If Alien vs. Predator was a dumb but earnest monster mash, Requiem feels actively hostile toward the idea of fun.

Darkness Isn’t a Personality

The most infamous problem with Requiem hits you almost instantly. You can’t see anything. And I don’t mean that metaphorically. The lighting in this movie is so aggressively dark and muddy that entire action sequences dissolve into abstract shapes and flickers. For a film built entirely around watching iconic creatures tear into each other, that is a baffling creative decision. Horror relies on control of what the audience sees and doesn’t see. Requiem offers neither clarity nor tension, just visual noise.

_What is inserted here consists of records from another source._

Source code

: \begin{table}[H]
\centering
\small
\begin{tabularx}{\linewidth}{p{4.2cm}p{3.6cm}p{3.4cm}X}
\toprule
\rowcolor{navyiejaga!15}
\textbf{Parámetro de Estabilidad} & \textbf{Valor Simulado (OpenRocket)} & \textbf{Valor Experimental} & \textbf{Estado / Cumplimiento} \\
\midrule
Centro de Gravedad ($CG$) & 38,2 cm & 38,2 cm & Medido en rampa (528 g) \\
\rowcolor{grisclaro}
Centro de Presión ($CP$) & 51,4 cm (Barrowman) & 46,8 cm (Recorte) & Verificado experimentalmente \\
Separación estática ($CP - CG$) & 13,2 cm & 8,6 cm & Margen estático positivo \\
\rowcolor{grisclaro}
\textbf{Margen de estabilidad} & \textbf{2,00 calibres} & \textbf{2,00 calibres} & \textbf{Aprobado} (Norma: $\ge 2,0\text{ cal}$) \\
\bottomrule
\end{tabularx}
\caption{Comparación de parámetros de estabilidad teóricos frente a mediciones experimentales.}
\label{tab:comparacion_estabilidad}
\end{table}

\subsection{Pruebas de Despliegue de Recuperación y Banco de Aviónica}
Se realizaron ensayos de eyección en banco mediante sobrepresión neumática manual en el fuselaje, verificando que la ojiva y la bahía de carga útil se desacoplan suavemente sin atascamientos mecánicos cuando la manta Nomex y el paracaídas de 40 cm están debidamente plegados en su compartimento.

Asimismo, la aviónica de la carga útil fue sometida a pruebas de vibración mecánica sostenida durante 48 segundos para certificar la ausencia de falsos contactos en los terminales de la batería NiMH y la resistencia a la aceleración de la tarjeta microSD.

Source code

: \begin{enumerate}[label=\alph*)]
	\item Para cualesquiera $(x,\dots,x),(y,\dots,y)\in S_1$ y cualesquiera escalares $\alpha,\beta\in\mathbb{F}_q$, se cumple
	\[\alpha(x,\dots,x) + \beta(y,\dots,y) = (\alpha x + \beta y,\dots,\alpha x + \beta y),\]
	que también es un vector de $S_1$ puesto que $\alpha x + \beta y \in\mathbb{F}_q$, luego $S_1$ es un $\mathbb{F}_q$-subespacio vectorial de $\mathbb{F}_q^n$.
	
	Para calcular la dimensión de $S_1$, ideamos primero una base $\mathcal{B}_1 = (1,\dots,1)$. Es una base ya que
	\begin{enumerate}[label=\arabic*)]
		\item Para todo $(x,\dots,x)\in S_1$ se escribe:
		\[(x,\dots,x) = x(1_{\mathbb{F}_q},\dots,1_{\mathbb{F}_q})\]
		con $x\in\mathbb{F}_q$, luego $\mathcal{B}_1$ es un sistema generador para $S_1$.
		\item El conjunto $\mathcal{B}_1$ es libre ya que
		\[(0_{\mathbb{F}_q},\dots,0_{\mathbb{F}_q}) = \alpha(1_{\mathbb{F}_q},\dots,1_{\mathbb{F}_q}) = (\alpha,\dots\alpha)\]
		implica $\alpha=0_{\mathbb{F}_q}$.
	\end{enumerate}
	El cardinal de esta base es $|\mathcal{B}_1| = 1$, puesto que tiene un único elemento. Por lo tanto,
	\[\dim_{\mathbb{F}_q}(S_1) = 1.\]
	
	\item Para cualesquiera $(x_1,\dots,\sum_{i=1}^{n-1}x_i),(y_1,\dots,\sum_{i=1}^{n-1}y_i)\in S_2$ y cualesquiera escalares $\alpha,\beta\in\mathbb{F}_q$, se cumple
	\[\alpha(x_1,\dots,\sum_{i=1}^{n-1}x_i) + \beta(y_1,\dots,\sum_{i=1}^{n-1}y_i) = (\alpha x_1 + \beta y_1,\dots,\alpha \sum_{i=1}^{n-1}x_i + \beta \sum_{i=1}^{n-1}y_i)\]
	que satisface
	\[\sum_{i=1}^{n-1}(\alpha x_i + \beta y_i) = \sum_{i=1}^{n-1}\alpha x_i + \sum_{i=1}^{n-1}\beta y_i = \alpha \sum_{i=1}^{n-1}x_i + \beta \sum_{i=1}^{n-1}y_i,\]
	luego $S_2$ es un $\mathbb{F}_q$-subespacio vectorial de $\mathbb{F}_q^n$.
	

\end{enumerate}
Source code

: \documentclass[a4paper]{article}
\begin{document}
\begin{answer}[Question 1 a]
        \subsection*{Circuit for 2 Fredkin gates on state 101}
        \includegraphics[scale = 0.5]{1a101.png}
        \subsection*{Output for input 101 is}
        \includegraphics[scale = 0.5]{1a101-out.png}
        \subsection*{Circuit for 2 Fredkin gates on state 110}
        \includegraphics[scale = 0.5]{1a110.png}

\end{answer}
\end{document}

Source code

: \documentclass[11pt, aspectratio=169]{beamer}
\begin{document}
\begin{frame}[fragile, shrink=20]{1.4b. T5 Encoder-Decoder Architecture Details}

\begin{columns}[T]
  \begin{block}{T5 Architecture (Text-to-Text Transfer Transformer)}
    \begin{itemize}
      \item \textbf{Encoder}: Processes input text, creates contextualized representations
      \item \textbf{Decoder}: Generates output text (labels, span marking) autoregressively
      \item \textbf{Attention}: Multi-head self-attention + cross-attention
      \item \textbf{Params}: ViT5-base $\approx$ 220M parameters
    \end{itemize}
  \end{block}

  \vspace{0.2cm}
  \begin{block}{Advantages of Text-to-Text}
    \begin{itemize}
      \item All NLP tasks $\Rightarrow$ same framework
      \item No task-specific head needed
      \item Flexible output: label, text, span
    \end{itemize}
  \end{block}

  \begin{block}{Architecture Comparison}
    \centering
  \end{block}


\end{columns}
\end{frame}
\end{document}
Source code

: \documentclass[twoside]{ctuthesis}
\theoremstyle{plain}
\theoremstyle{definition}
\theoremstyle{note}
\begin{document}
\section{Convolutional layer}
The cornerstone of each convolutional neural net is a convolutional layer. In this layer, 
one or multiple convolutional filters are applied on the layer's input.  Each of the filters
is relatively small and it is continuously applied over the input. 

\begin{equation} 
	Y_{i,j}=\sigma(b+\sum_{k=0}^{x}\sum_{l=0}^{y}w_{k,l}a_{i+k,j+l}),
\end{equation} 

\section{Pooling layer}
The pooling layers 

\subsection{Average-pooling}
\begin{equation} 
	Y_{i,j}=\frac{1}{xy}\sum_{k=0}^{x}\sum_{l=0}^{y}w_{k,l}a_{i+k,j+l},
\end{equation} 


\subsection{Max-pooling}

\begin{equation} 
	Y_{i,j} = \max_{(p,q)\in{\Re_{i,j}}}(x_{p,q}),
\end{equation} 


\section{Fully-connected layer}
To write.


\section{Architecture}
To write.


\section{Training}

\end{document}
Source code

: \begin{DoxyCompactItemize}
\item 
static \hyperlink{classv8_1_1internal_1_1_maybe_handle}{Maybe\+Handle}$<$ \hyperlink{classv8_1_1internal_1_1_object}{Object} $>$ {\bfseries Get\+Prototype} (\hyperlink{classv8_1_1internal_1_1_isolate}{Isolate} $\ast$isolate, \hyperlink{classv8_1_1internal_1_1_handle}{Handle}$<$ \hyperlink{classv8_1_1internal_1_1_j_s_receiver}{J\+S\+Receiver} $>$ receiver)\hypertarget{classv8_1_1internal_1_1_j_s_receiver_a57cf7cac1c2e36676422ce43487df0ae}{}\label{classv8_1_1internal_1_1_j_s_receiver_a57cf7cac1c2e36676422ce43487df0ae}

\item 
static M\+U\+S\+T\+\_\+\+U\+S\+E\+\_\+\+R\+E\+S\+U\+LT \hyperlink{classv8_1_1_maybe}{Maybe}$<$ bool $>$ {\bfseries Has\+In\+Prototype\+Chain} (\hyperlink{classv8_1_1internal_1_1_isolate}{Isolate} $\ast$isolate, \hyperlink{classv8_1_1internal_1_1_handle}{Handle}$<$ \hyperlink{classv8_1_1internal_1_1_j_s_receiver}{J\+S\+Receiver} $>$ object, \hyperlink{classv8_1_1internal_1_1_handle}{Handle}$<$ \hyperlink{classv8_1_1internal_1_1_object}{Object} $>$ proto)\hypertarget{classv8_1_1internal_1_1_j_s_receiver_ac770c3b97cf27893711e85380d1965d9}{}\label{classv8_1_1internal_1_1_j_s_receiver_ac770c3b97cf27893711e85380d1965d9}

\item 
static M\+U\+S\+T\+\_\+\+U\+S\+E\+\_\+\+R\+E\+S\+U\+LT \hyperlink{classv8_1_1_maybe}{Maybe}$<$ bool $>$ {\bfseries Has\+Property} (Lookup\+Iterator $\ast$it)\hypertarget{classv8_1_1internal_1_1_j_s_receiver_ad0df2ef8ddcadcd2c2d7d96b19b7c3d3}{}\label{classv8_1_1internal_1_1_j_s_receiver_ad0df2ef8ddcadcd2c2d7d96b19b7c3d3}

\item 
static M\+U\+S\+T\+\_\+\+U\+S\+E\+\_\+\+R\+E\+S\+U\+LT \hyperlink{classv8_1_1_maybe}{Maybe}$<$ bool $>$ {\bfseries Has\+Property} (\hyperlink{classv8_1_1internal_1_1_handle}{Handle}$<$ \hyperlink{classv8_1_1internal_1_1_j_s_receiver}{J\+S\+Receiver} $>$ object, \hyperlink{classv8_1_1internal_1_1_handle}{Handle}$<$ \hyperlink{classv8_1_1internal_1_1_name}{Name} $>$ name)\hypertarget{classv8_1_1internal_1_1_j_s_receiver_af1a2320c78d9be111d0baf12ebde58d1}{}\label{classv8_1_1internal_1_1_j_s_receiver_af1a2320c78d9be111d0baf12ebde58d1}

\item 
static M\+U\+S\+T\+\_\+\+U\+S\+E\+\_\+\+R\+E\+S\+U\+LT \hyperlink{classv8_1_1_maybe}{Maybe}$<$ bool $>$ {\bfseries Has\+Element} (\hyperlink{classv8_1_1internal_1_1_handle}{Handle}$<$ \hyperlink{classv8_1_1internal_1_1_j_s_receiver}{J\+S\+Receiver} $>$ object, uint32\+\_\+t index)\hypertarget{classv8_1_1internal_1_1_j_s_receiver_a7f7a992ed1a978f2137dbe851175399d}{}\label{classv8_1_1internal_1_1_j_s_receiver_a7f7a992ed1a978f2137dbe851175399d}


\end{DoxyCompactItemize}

What makes this especially frustrating is that there are moments buried in the darkness that could have worked. The creature designs, especially the Predalien concept, are inherently interesting. The problem is that the movie seems embarrassed to show them. Instead of building dread, the film hides behind shadows, smoke, and frantic editing, robbing every encounter of impact.

Cruelty Without Purpose

Requiem also leans hard into mean-spiritedness. This isn’t horror rooted in suspense or inevitability. It’s horror that feels like it’s trying to shock you into engagement. The violence is nastier, more graphic, and frequently directed at characters who barely exist beyond their function as victims. There’s no tension because there’s no attachment. The film doesn’t give you time to care, then seems irritated that you don’t.

Even by franchise standards, the human characters are thin to the point of irrelevance. They aren’t heroes, survivors, or even particularly interesting obstacles. They’re just there to be wiped out in increasingly unpleasant ways. That nihilism might have worked if the movie had something to say about it, but Requiem never does. It just wallows.

The Predator Deserves Better

Ironically, the best parts of the movie involve the Predator, specifically when the film briefly remembers how to stage action. There are a handful of sequences where the choreography is clear, the creature effects are visible, and the Predator’s methodical efficiency actually comes through. These moments are competent, sometimes even engaging, and they are the sole reason this movie avoids a complete bottom-of-the-barrel rating.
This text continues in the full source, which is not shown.